## Exercise aim
Write out every record below exactly as it stands, leaving the pictures out.

Saved entries
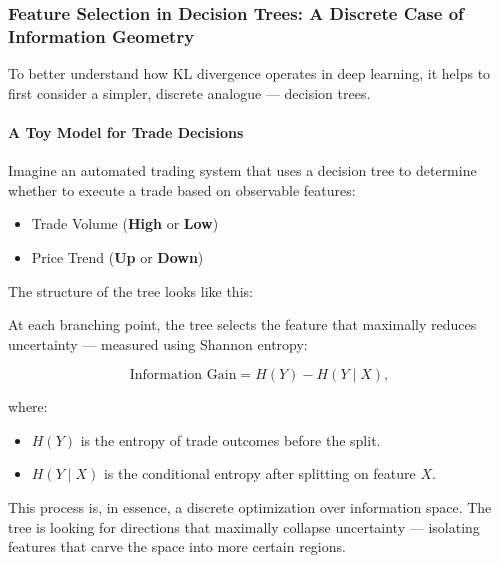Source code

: \subsubsection{Feature Selection in Decision Trees: A Discrete Case of Information Geometry}

To better understand how KL divergence operates in deep learning, it helps to first consider a simpler, discrete analogue — decision trees.

\paragraph{A Toy Model for Trade Decisions}

Imagine an automated trading system that uses a decision tree to determine whether to execute a trade based on observable features:

\begin{itemize}
    \item Trade Volume (\textbf{High} or \textbf{Low})
    \item Price Trend (\textbf{Up} or \textbf{Down})
\end{itemize}

The structure of the tree looks like this:

\begin{center}
\end{center}

At each branching point, the tree selects the feature that maximally reduces uncertainty — measured using Shannon entropy:

\[
\text{Information Gain} = H(Y) - H(Y \mid X),
\]

where:
\begin{itemize}
    \item \( H(Y) \) is the entropy of trade outcomes before the split.
    \item \( H(Y \mid X) \) is the conditional entropy after splitting on feature \( X \).
\end{itemize}

This process is, in essence, a discrete optimization over information space. The tree is looking for directions that maximally collapse uncertainty — isolating features that carve the space into more certain regions.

## Written solution
Source code

: \subsubsection{Feature Selection in Decision Trees: A Discrete Case of Information Geometry}

To better understand how KL divergence operates in deep learning, it helps to first consider a simpler, discrete analogue — decision trees.

\paragraph{A Toy Model for Trade Decisions}

Imagine an automated trading system that uses a decision tree to determine whether to execute a trade based on observable features:

\begin{itemize}
    \item Trade Volume (\textbf{High} or \textbf{Low})
    \item Price Trend (\textbf{Up} or \textbf{Down})
\end{itemize}

The structure of the tree looks like this:

\begin{center}
\end{center}

At each branching point, the tree selects the feature that maximally reduces uncertainty — measured using Shannon entropy:

\[
\text{Information Gain} = H(Y) - H(Y \mid X),
\]

where:
\begin{itemize}
    \item \( H(Y) \) is the entropy of trade outcomes before the split.
    \item \( H(Y \mid X) \) is the conditional entropy after splitting on feature \( X \).
\end{itemize}

This process is, in essence, a discrete optimization over information space. The tree is looking for directions that maximally collapse uncertainty — isolating features that carve the space into more certain regions.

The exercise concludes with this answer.